Saved entries:
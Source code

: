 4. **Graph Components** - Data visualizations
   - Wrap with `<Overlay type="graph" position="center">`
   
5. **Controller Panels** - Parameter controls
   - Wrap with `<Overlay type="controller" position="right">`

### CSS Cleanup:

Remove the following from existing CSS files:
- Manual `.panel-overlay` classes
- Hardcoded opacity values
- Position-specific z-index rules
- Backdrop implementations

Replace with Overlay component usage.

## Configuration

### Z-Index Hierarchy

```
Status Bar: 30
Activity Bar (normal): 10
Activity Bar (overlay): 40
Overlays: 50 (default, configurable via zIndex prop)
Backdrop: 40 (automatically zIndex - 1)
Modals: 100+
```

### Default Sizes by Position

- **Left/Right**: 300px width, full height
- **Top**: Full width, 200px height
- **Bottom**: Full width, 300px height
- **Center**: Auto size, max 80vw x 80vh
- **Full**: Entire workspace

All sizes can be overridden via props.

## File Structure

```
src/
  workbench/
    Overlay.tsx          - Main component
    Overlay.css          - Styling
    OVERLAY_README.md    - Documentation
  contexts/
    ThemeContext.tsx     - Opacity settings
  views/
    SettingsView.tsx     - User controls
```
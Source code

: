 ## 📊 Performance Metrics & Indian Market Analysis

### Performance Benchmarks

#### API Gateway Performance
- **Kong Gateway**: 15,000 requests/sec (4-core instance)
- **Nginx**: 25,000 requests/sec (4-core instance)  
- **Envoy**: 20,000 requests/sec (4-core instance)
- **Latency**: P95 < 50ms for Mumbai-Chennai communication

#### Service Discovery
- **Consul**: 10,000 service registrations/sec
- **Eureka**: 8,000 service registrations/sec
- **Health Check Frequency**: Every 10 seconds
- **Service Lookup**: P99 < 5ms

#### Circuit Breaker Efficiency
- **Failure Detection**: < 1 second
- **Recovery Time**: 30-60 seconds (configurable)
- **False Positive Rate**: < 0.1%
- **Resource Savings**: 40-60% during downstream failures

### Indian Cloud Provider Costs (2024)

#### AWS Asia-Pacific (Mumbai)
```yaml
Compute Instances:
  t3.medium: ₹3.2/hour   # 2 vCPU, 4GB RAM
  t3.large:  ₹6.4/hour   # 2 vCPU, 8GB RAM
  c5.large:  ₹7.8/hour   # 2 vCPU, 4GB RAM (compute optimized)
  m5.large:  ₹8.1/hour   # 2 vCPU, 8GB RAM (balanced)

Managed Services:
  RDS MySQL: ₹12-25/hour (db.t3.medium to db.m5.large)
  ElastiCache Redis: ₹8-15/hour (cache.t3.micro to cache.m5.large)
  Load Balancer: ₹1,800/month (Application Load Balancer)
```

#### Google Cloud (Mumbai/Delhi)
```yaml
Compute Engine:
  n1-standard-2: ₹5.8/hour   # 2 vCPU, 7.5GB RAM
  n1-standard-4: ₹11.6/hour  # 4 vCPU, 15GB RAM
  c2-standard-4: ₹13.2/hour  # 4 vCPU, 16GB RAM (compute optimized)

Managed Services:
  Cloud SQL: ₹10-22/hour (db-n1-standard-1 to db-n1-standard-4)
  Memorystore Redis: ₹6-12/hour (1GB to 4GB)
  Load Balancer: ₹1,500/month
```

What this task involves » Lines from the beginning of the data above through the line containing "- **Resource Savings**: 40-60%" are to be returned exactly, and no others.

Completed task »
Source code

: 4. **Graph Components** - Data visualizations
   - Wrap with `<Overlay type="graph" position="center">`
   
5. **Controller Panels** - Parameter controls
   - Wrap with `<Overlay type="controller" position="right">`

### CSS Cleanup:

Remove the following from existing CSS files:
- Manual `.panel-overlay` classes
- Hardcoded opacity values
- Position-specific z-index rules
- Backdrop implementations

Replace with Overlay component usage.

## Configuration

### Z-Index Hierarchy

```
Status Bar: 30
Activity Bar (normal): 10
Activity Bar (overlay): 40
Overlays: 50 (default, configurable via zIndex prop)
Backdrop: 40 (automatically zIndex - 1)
Modals: 100+
```

### Default Sizes by Position

- **Left/Right**: 300px width, full height
- **Top**: Full width, 200px height
- **Bottom**: Full width, 300px height
- **Center**: Auto size, max 80vw x 80vh
- **Full**: Entire workspace

All sizes can be overridden via props.

## File Structure

```
src/
  workbench/
    Overlay.tsx          - Main component
    Overlay.css          - Styling
    OVERLAY_README.md    - Documentation
  contexts/
    ThemeContext.tsx     - Opacity settings
  views/
    SettingsView.tsx     - User controls
```
Source code

: ## 📊 Performance Metrics & Indian Market Analysis

### Performance Benchmarks

#### API Gateway Performance
- **Kong Gateway**: 15,000 requests/sec (4-core instance)
- **Nginx**: 25,000 requests/sec (4-core instance)  
- **Envoy**: 20,000 requests/sec (4-core instance)
- **Latency**: P95 < 50ms for Mumbai-Chennai communication

#### Service Discovery
- **Consul**: 10,000 service registrations/sec
- **Eureka**: 8,000 service registrations/sec
- **Health Check Frequency**: Every 10 seconds
- **Service Lookup**: P99 < 5ms

#### Circuit Breaker Efficiency
- **Failure Detection**: < 1 second
- **Recovery Time**: 30-60 seconds (configurable)
- **False Positive Rate**: < 0.1%
- **Resource Savings**: 40-60% during downstream failures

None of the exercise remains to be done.